C. H. Spurgeon
Os crentes amam a Jesus mais intensamente
do que a qualquer outro ser. Prefeririam antes perder pai e mãe a apartar-se de
Cristo. Eles olham os bens terrestres com certa indiferença, mas, em troca,
carregam a Jesus fortemente trancado em seus peitos. Eles voluntariamente se
negam a si mesmos por causa Dele, contudo não podem ser forçados a negá-Lo. Tem
de ser muito pobre o amor que pode ser esgotado pelo fogo da perseguição. O
amor do verdadeiro crente é um rio mais caudaloso. Os homens esforçaram-se por
apartar o fiel do lado do seu Mestre, mas os seus intentos sempre resultaram
infrutíferos. Nem as coroas de honra, nem o rigor da ira desataram este nó mais
perfeito do que o nó górdio.
Esta
não é uma união comum que, a longo prazo, o poder do mundo romperá. Nem o
homem, nem o demônio têm podido achar uma chave que abra esta fechadura. A
astúcia de Satã nunca se achou mais perplexa que quando ele a utilizou para
partir ao meio este vínculo de dois corações divinamente unidos. Está escrito e
nada poderá apagar esta sentença: “Os retos Te amam”.
A
intensidade do amor dos retos não deve ser julgada tanto pelo que aparece ser,
mas sim pelo que os retos anseiam que seja. Diariamente nos lamentamos de que
não amamos o suficiente. Quereríamos que os nossos corações pudessem ter mais,
e alcançar mais.
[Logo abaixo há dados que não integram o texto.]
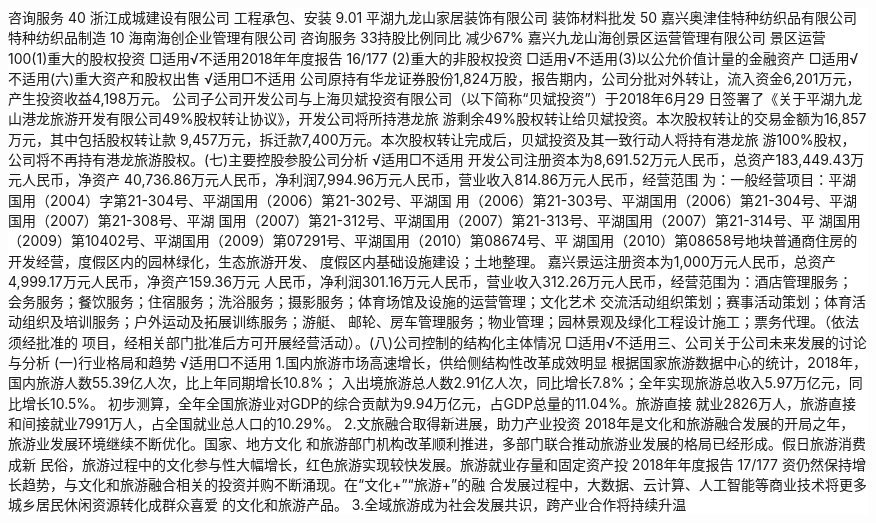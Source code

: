 咨询服务
40
浙江成城建设有限公司
工程承包、安装
9.01
平湖九龙山家居装饰有限公司
装饰材料批发
50
嘉兴奥津佳特种纺织品有限公司
特种纺织品制造
10
海南海创企业管理有限公司
咨询服务
33持股比例同比
减少67%
嘉兴九龙山海创景区运营管理有限公司
景区运营
100(1)重大的股权投资
□适用√不适用2018年年度报告
16/177
(2)重大的非股权投资
□适用√不适用(3)以公允价值计量的金融资产
□适用√不适用(六)重大资产和股权出售
√适用□不适用
公司原持有华龙证券股份1,824万股，报告期内，公司分批对外转让，流入资金6,201万元，
产生投资收益4,198万元。
公司子公司开发公司与上海贝斌投资有限公司（以下简称“贝斌投资”）于2018年6月29
日签署了《关于平湖九龙山港龙旅游开发有限公司49%股权转让协议》，开发公司将所持港龙旅
游剩余49%股权转让给贝斌投资。本次股权转让的交易金额为16,857万元，其中包括股权转让款
9,457万元，拆迁款7,400万元。本次股权转让完成后，贝斌投资及其一致行动人将持有港龙旅
游100%股权，公司将不再持有港龙旅游股权。(七)主要控股参股公司分析
√适用□不适用
开发公司注册资本为8,691.52万元人民币，总资产183,449.43万元人民币，净资产
40,736.86万元人民币，净利润7,994.96万元人民币，营业收入814.86万元人民币，经营范围
为：一般经营项目：平湖国用（2004）字第21-304号、平湖国用（2006）第21-302号、平湖国
用（2006）第21-303号、平湖国用（2006）第21-304号、平湖国用（2007）第21-308号、平湖
国用（2007）第21-312号、平湖国用（2007）第21-313号、平湖国用（2007）第21-314号、平
湖国用（2009）第10402号、平湖国用（2009）第07291号、平湖国用（2010）第08674号、平
湖国用（2010）第08658号地块普通商住房的开发经营，度假区内的园林绿化，生态旅游开发、
度假区内基础设施建设；土地整理。
嘉兴景运注册资本为1,000万元人民币，总资产4,999.17万元人民币，净资产159.36万元
人民币，净利润301.16万元人民币，营业收入312.26万元人民币，经营范围为：酒店管理服务；
会务服务；餐饮服务；住宿服务；洗浴服务；摄影服务；体育场馆及设施的运营管理；文化艺术
交流活动组织策划；赛事活动策划；体育活动组织及培训服务；户外运动及拓展训练服务；游艇、
邮轮、房车管理服务；物业管理；园林景观及绿化工程设计施工；票务代理。（依法须经批准的
项目，经相关部门批准后方可开展经营活动）。(八)公司控制的结构化主体情况
□适用√不适用三、公司关于公司未来发展的讨论与分析
(一)行业格局和趋势
√适用□不适用
1.国内旅游市场高速增长，供给侧结构性改革成效明显
根据国家旅游数据中心的统计，2018年，国内旅游人数55.39亿人次，比上年同期增长10.8%；
入出境旅游总人数2.91亿人次，同比增长7.8%；全年实现旅游总收入5.97万亿元，同比增长10.5%。
初步测算，全年全国旅游业对GDP的综合贡献为9.94万亿元，占GDP总量的11.04%。旅游直接
就业2826万人，旅游直接和间接就业7991万人，占全国就业总人口的10.29%。
2.文旅融合取得新进展，助力产业投资
2018年是文化和旅游融合发展的开局之年，旅游业发展环境继续不断优化。国家、地方文化
和旅游部门机构改革顺利推进，多部门联合推动旅游业发展的格局已经形成。假日旅游消费成新
民俗，旅游过程中的文化参与性大幅增长，红色旅游实现较快发展。旅游就业存量和固定资产投
2018年年度报告
17/177
资仍然保持增长趋势，与文化和旅游融合相关的投资并购不断涌现。在“文化+”“旅游+”的融
合发展过程中，大数据、云计算、人工智能等商业技术将更多城乡居民休闲资源转化成群众喜爱
的文化和旅游产品。
3.全域旅游成为社会发展共识，跨产业合作将持续升温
À semelhança de Samuel Rutherford suspiramos e clamamos: “Em
busca de tanto amor como eu quereria ter, rodearia a Terra e iria ao céu; sim,
ao céu dos céus, e a dez mil mundos, para, depois, tudo pôr sobre o formoso,
imaculado e perfeito Jesus”.
Tudo
o que podemos alcançar representa só um palmo de amor. Se medirmos o nosso amor
pelo que quereríamos que fosse, resultaria ser elevado, na verdade; e cremos
que assim o julga o Senhor. Oh se pudéssemos reunir o amor de todos os corações
num grande montão e dá-lo a Jesus, que é de todo cobiçável!